Sunday, 16 May 2010

Henry Of Anjou


The weather today is hardly spring-like. It's still a little on the cold side and the weather men are promising us some rain during the day. Yesterday was FA Cup Final day - Chelsea just managed to beat bankrupt Portsmouth 1 - 0 - much to almost everybody's regret, I am sure. And this is the Sunday of the annual motor-fest in Monaco that is the Monaco GP. I will watch this evening because the race through the streets is a wonderful spectacle - even on television.
Today is also the date of a rather obscure anniversary but one which was enormously important in English history. On 16th May 1152 in Poitiers, Henry of Anjou married Eleanor of Aquitaine. So, what's special about that? Henry of Anjou was the son of Matilda, the only surviving legitimate daughter of Henry I of England.

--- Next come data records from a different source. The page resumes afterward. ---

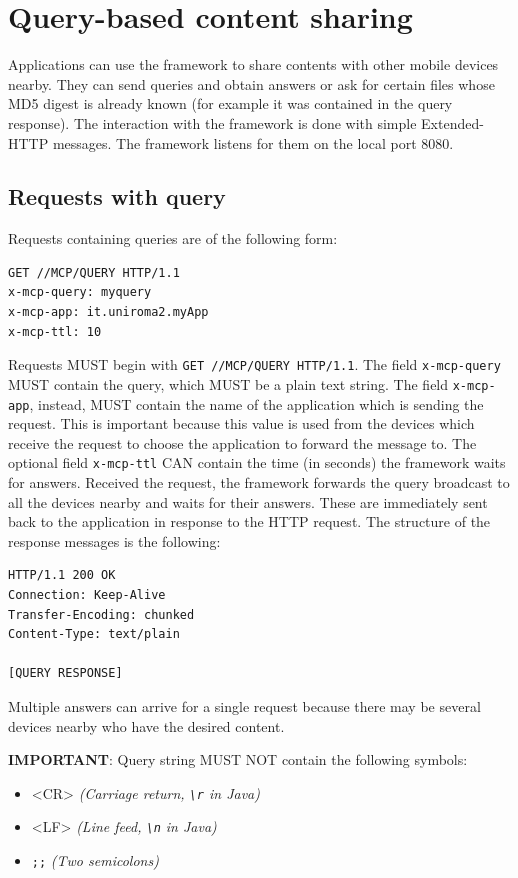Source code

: \documentclass[12pt, a4paper, oneside]{book}
\begin{document}
\chapter{Query-based content sharing}
Applications can use the framework to share contents with other mobile devices nearby. They can send queries and obtain answers or ask for certain files whose MD5 digest is already known (for example it was contained in the query response).
The interaction with the framework is done with simple Extended-HTTP messages. The framework listens for them on the local port 8080.

\section{Requests with query}
Requests containing queries are of the following form:
\begin{verbatim}
GET //MCP/QUERY HTTP/1.1
x-mcp-query: myquery
x-mcp-app: it.uniroma2.myApp
x-mcp-ttl: 10
\end{verbatim}
Requests MUST begin with \texttt{GET //MCP/QUERY HTTP/1.1}. The field \texttt{x-mcp-query} MUST contain the query, which MUST be a plain text string. The field \texttt{x-mcp-app}, instead, MUST contain the name of the application which is sending the request. This is important because this value is used from the devices which receive the request to choose the application to forward the message to. The optional field \texttt{x-mcp-ttl} CAN contain the time (in seconds) the framework waits for answers.
Received the request, the framework forwards the query broadcast to all the devices nearby and waits for their answers. These are immediately sent back to the application in response to the HTTP request.
The structure of the response messages is the following:
\begin{verbatim}
HTTP/1.1 200 OK
Connection: Keep-Alive
Transfer-Encoding: chunked
Content-Type: text/plain

[QUERY RESPONSE]
\end{verbatim}
Multiple answers can arrive for a single request because there may be several devices nearby who have the desired content.

\newpage
\begin{framed}
\textbf{IMPORTANT}: Query string MUST NOT contain the following symbols:
\begin{itemize}
\item <CR> \textit{ (Carriage return, \texttt{\textbackslash r} in Java)}
\item <LF> \textit{ (Line feed, \texttt{\textbackslash n} in Java)}
\item \texttt{;;} \textit{ (Two semicolons)}
\end{itemize}
\end{framed}
\end{document}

She had been married to the Holy Roman Emperor Henry V in 1114, when she was only 12 years old and she lived in the land that is now Germany. Henry V, like many a Holy Roman Emperor, spent much of his time arguing with the Pope about who had responsibility for what on this Earth and holding meetings [diets] in Worms to try to reach agreements. Henry V died in 1125 and Matilda then returned to England as the "Empress Maud". In 1127 Henry I forced his barons to accept her as the Queen of England in the event of his death. The barons were less than enthusiastic - about having a Queen Maud but also because neither England nor Normandy had ever been ruled by a woman. But, for the moment, they went along with it. In the meantime Matilda married Geoffrey Plantagenet, Count of Anjou, which only increased the antagonism of the barons; the Plantagenents in Anjou were long time enemies of the Normans. Matilda's son was Henry Plantagenet.

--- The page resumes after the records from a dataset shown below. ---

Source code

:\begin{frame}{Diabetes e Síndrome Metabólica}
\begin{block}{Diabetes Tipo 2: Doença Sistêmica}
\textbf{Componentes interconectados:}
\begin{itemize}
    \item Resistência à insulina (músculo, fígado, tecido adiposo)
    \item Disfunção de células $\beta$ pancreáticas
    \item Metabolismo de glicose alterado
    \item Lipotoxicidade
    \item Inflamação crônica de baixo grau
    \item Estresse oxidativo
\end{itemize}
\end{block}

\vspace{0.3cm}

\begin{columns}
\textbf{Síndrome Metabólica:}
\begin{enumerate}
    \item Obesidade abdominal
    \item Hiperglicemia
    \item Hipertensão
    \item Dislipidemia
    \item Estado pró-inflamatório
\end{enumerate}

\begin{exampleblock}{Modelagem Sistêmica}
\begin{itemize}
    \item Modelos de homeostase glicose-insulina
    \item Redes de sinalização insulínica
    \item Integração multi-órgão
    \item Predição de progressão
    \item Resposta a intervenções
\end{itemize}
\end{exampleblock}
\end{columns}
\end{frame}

When Henry I died in 1135, the barons, with the support of the Church invited Stephen, Matilda's cousin, to be king. He was the son of Stephen, Count of Blois and Adele, daughter of William the Conqueror. Stephen was crowned king and reigned until his death in 1154. However, much of this time was spent in a civil war with his cousin Matilda. Stephen's reign was, according to the Anglo-Saxon Chronicle, a time when "there was nothing but strife, evil and robbery" across the whole kingdom of England. These were indeed difficult and chaotic times and power moved from Stephen to Matilda and back again several times - it is a long story. Eventually, Stephen came to a compromise - almost a coalition - with Matilda and agreed to recognise Matilda's son Henry, now married to Eleanor of Aquitaine, as his successor as king. The marriage to Eleanor gave Henry control of large and rich areas of France which strengthened his hand as king.
The reign of Henry II - the first Plantagenet king - from 1154 to 1189 did much to stabilise England after the turmoil of Stephen's reign. He was a well educated man and a good manager of the nation's finances. He lead a quite spartan existence by the standards of the time and only rarely did he wear the full regalia of a king. He was the first monarch to call himself King of England - as opposed to King of the English. He is now, perhaps unfortunately, remembered mainly for the incident of the murder of the Archbishop of Caterbury, Thomas Becket, by four over-zealous knights.

There, a bit of history. I think we can truly say that "Not a lot of people know that!"